I always do wonder how much "arbitrary" cloud limits on things like this cause so many issues. I'm sure that async IO is very helpful anyway, but I bet on a 1million IOPS NVMe it is nowhere near as important.

We're effectively optimising critical infrastructure tech for ~2010 hardware because that's when big cloud got going and there has been so few price reductions on things since then vs the underlying hardware costs.

Obviously a consumer NVMe is not "enterprise" but my point is we are 3+ orders of magnitude off performance on cheap consumer hardware vs very expensive 'enterprise' AWS/big cloud costs.

gopalv|9 months ago

> had to chuckle at the 20k IOPS AWS instance, given even a consumer $100-200 NVMe gives ~1million+ IOPS these days

The IOPS figure usually hides the fact that it is not a single IOP that is really fast, but a collection of them.

More IOPS generally is done best by reducing latency of a single operation but the average latency is what actually contributes to the "fast query" experience. Because a lot of the next IO is branchy from the last one (like an index or filter lookup).

As more and more disks to CPU connectivity goes over the network, we can really deliver a large IOPS even when we have very high latencies (by spreading the data across hundreds of SSDs and routing it fast), because with the network storage we pay a huge latency cost for durability of the data simply because of location diversification.

Every foot is a nanosecond, approximately.

That the tradeoff is worth it, because you don't need clusters to deal with a bad CPU or two. Stop & start, to fix memory/cpu errors.

The AWS model pushes the latency problem to the customer and we see it in the IOPS measurements, but it is really the latency x queue depth we're seeing not the hardware capacity.

lfittl|9 months ago

Yep, I find cloud storage performance to be quite frustrating, but its the reality for many production database deployments I've seen.

Its worth noting that even on really fast local NVMe drives the new asynchronous I/O work delivers performance benefits, since its so much more efficient at issuing I/Os and reducing syscall overhead (for io_uring).
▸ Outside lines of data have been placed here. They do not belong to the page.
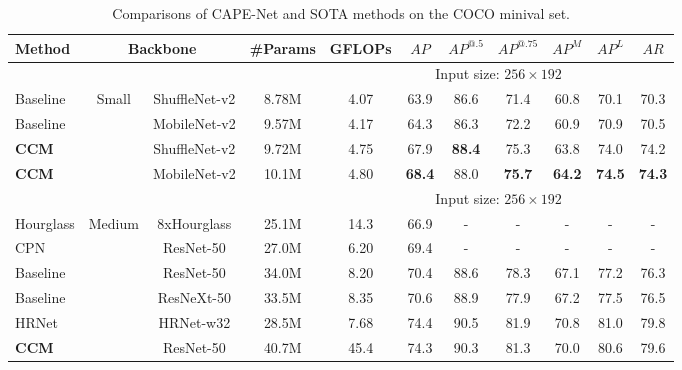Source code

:\documentclass[twocolumn]{svjour3}          \smartqed  \usepackage{natbib}
\begin{document}
\begin{table*}[htbp]
\centering
  \caption{Comparisons of CAPE-Net and SOTA methods on the COCO minival set.}
    \begin{tabular}{llccccccccc}
\toprule
      Method    & \multicolumn{2}{c}{Backbone} & \#Params & GFLOPs &$AP$    & $AP^{@.5}$  & $AP^{@.75}$  & $AP^M$   & $AP^L$   & $AR$ \\
    \midrule
     & &  & & \multicolumn{7}{c}{Input size: $256\times192$} \\
    Baseline \citep{xiao2018simple} & \multicolumn{1}{c}{\multirow{4}[0]{*}{Small}} & ShuffleNet-v2 & 8.78M & 4.07 & 63.9    &  86.6     &  71.4     &  60.8     &  70.1     & 70.3 \\
    Baseline \citep{xiao2018simple} & \multicolumn{1}{c}{} & MobileNet-v2 & 9.57M & 4.17 & 64.3     &  86.3     &  72.2     &  60.9     &  70.9     & 70.5 \\
    \textbf{CCM} & \multicolumn{1}{c}{} & ShuffleNet-v2 & 9.72M & 4.75 & {67.9}     &  \textbf{88.4}     &  {75.3}     &  {63.8}     &  {74.0}    & {74.2}\\
    \textbf{CCM} & \multicolumn{1}{c}{} & MobileNet-v2 & 10.1M & 4.80 & \textbf{68.4}     &  {88.0}     &  \textbf{75.7}     &  \textbf{64.2}     &  \textbf{74.5}    & \textbf{74.3} \\
    \midrule
    \midrule
    & &  & & \multicolumn{7}{c}{Input size: $256\times192$} \\
    Hourglass \citep{newell2016stacked} & \multicolumn{1}{c}{\multirow{8}[0]{*}{Medium}} & 8xHourglass & 25.1M & 14.3 &  66.9     &   -    &    -   &    -   &    -   & - \\
    CPN \citep{chen2018cascaded} & \multicolumn{1}{c}{}  & ResNet-50 & 27.0M & 6.20 & 69.4     &  -     &   -    &   -    &   -    & - \\
    Baseline \citep{xiao2018simple} & \multicolumn{1}{c}{}  & ResNet-50 & 34.0M & 8.20 & 70.4     &  88.6     &  78.3     &  67.1     &  77.2     & 76.3 \\
    Baseline \citep{xiao2018simple} & \multicolumn{1}{c}{}  & ResNeXt-50 & 33.5M & 8.35 & 70.6     &  88.9     &  77.9    &  67.2     &  77.5     & 76.5 \\
    HRNet \citep{sun2019deep} & \multicolumn{1}{c}{}  & HRNet-w32 & 28.5M & 7.68 & 74.4     &  90.5     &  81.9     &  70.8     &  81.0    & 79.8 \\
    \textbf{CCM} & \multicolumn{1}{c}{}  & ResNet-50 & 40.7M & 45.4 & 74.3         & 90.3         & 81.3         &  70.0        &  80.6       & 79.6  \\

\end{tabular}
\end{table*}
\end{document}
Andres Freund (one of the principal authors of the new functionality) did a lot of benchmarking on local NVMe drives during development. Here is one mailinglist thread I could find that shows a 2x and better benefit with the patch set at the time: https://www.postgresql.org/message-id/flat/uvrtrknj4kdytuboi...

codegeek|9 months ago

You probably already know this but I will say it anyway. These cloud services like AWS are not succeeding in enterprise because they have outdated hardware. They succeed because in enterprise, CIOs and CTOs want something that is known, has a brand and everyone else uses it. It's like the old adage of "No one got fired for using IBM". Now it is "No one gets fired for hosting with AWS no matter how ridiculous the cost and corresponding feature is".

Hilift|9 months ago

Everything in the cloud is throttled. Network, IOPS, CPU. And probably implemented incorrectly. AWS makes billions if the customer infrastructure is great or terrible. I found that anything smaller than an AWS EC2 m5.8xlarge had noticeably bad performance on loaded servers (Windows). The list price for that would be about $13k per year, but most organizations get lower than list prices.

This also applies to services, not only compute. Anything associated with Microsoft Office 365 Exchange, scripts may run 10x slower against the cloud using the MSOnline cmdlets. It's absolute insanity, I used to perform a dump of all mailbox statistics that would take about one hour, it could take almost 24 hours against Office 365. You have to be careful to not use the same app or service account in multiple places, because the throttle limits are per-account.

immibis|9 months ago

I noticed this with bandwidth. AWS price for bandwidth: $90.00/TB after 0.1TB/month. Price everywhere else (low cost VPSes): $1.50/TB after 1-5TB/month. Price some places (dedicated servers): $0.00/TB up to ~100TB/month, $1.50/TB after.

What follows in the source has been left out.